Some "Gimmick"s, With Surreality and Hints of Danger

"Gimmick Illustrated" #1 from Beekeeper Cartoon Amusements (i.e. from Jason Little!)

Where is the nation that speaks this odd language, where frogs hop through the city's alleyways, a nation with craters in the streets, and heart-breaking poverty?

Perhaps it is nowhere but in the fevered mind of comicsmith Jason Little and the pages of his new story "VLAK" in "Gimmick Illustrated", which premiered at the Brooklyn Comics and Graphics Festival last month.

Simpler in visual style than much of Little's past work, all black and white and simple, cartoony figures, each panel has a photo-frame-corner shape to match the shape the comic-book itself is cut down to. (Makes me think about the paper printouts in TV's "Battlestar Galactica".) The unique shape and size of the comic makes for a strange feeling of the macabre, like a dark comics nickelodeon.
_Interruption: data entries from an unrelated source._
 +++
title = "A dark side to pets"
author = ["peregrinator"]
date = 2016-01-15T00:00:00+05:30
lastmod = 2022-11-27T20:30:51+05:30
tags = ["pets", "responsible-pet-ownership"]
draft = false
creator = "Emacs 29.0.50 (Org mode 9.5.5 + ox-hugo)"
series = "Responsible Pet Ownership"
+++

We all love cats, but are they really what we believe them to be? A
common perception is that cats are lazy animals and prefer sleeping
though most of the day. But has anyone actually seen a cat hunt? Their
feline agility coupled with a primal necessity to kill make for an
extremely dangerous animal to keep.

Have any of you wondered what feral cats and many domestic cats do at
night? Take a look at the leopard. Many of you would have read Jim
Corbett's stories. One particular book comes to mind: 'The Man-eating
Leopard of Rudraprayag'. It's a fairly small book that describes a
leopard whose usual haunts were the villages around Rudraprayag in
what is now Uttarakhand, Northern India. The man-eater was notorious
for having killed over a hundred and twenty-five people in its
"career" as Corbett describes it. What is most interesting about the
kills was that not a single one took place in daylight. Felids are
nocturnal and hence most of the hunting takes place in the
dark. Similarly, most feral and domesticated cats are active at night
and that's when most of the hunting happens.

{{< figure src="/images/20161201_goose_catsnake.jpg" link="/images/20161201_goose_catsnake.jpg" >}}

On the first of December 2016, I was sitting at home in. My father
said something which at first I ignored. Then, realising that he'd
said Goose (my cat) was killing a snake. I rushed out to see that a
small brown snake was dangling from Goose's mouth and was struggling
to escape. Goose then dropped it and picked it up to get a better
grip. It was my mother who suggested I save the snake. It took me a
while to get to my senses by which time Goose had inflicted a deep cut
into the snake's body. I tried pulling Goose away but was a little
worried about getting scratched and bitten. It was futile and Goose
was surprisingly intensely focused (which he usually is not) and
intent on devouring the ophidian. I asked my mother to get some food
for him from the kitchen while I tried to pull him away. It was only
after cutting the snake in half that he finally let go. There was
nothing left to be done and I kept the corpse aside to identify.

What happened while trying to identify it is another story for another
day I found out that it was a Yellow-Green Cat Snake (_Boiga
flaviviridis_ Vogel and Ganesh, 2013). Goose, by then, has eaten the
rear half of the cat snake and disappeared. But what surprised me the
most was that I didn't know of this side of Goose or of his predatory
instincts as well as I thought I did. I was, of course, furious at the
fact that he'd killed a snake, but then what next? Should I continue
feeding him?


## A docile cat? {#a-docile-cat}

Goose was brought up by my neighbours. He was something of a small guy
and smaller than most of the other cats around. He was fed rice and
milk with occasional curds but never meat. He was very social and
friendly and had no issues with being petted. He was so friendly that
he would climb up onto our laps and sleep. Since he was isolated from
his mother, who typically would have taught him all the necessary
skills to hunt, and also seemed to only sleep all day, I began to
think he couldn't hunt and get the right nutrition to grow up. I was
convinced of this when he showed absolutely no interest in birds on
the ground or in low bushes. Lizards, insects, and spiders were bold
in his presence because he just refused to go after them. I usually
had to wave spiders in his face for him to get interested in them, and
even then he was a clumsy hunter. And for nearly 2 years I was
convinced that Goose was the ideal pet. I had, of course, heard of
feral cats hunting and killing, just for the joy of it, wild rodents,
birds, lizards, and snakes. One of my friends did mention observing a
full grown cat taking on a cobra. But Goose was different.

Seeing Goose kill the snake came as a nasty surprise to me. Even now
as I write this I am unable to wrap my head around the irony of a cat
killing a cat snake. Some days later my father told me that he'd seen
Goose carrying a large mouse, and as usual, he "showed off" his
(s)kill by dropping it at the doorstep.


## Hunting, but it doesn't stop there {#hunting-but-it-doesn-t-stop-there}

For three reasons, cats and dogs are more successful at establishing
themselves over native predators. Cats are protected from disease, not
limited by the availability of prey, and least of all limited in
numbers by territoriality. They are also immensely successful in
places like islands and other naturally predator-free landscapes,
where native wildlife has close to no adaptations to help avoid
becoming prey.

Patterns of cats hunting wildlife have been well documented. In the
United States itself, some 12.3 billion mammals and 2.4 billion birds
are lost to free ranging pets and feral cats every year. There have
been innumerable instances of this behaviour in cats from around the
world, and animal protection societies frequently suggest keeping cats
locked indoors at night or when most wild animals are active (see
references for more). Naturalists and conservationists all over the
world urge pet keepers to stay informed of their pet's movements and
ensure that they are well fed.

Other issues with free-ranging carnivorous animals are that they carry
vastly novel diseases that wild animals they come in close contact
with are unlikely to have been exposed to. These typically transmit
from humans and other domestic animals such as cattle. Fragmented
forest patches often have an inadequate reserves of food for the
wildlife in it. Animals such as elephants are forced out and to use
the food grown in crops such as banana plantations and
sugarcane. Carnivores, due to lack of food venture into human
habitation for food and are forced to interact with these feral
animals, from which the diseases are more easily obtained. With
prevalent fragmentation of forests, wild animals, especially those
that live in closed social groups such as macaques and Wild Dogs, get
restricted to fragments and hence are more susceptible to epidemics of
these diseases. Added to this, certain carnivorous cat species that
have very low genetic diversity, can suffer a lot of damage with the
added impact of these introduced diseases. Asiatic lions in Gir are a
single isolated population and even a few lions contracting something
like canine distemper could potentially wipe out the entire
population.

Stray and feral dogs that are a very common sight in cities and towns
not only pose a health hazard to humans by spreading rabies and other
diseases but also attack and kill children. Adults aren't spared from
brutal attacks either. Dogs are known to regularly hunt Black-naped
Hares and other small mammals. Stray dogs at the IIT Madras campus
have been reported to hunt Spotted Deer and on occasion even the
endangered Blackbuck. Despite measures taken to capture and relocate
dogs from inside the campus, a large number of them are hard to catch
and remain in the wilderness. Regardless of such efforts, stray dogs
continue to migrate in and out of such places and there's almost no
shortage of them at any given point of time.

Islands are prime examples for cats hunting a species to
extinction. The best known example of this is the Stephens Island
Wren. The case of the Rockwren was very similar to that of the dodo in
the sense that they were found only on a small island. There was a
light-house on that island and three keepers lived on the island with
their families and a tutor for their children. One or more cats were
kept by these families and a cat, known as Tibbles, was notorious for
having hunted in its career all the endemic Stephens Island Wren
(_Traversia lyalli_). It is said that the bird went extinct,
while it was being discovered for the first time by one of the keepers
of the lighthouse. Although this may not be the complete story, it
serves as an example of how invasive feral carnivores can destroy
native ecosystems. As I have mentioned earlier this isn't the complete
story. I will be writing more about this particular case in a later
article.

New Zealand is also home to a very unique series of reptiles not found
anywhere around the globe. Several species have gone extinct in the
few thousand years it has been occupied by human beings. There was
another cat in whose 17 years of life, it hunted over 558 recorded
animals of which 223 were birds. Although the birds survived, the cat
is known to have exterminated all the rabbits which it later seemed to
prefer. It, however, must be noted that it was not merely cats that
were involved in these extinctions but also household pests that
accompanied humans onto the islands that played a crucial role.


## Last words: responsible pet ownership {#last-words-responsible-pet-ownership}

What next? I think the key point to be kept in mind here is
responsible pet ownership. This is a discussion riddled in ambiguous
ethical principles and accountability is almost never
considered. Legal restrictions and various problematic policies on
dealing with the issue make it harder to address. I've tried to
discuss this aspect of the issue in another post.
Quite honestly, the plot advances very little for a first issue. A man loses his hat, buys a new one, boards a train, discovers a pornographic image inside his new hat... and begins to masturbate with it. The fun is in the character moments, the embarrassed looks on the main character's face for instance are priceless. The horror is in the things he discovers along the way.
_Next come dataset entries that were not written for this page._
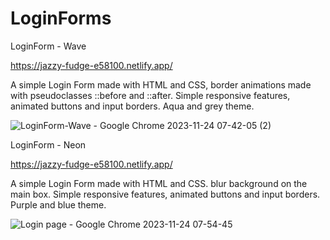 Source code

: # LoginForms

LoginForm - Wave

https://jazzy-fudge-e58100.netlify.app/

A simple Login Form made with HTML and CSS, border animations made with pseudoclasses ::before and ::after.
Simple responsive features, animated buttons and input borders. Aqua and grey theme.

![LoginForm-Wave - Google Chrome 2023-11-24 07-42-05 (2)](https://github.com/Bryanlamanna/LoginForms/assets/107689206/58aae07c-d078-4080-8f99-ca8ff7549618)

LoginForm - Neon

https://jazzy-fudge-e58100.netlify.app/

A simple Login Form made with HTML and CSS. blur background on the main box.
Simple responsive features, animated buttons and input borders. Purple and blue theme.

![Login page - Google Chrome 2023-11-24 07-54-45](https://github.com/Bryanlamanna/LoginForms/assets/107689206/fc23f261-c8c3-4ca7-b69f-e510365d923d)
Little has chosen a very strange pattern of panel-layouts with which to tell his story. Each page's panels move not rectal-linearly like comic-strips, but circular-linearly like old medieval manuscript sequential illustrations. Clockwise on some pages. Counter-clockwise on others. The result is pretty confusing upon first reading: Which panel is Panel One, the one on the top-left or the one on the bottom-left? The reader might be able to get acquainted sooner if each layout moved the same way. Small visual cues like a leaf blowing in the wind or the sound effects of the train chugging along the track serve to direct the reader's eye, but the trick doesn't always work. The panel layouts do feel like a "Gimmick".

To me, the highlight is the page with a large panel in which the main character opens what he hopes is the door to another compartment of the train, only to discover: two men feeding the train's fire with BOOKS.

Truly disturbing.


Especially in concert with the symbol on the side of the train seen five pages earlier: a star with blocky angular lines splayed from the tips.

Look closer.

'Where are we dear readers?' I hear Little asking us. I suspect he will tell us more in "Gimmick Illustrated" #2 and 3, which will give us the continuation of "VLAK".

THE LONG AND SHORTBOX OF IT?
There's a shortage of plot and a confusing panel structure at work here BUT there are also very intriguing hints of future plot points. The idea of a combined Communist-Nazi country setting for a surreal sexual spy-thriller? Count me in.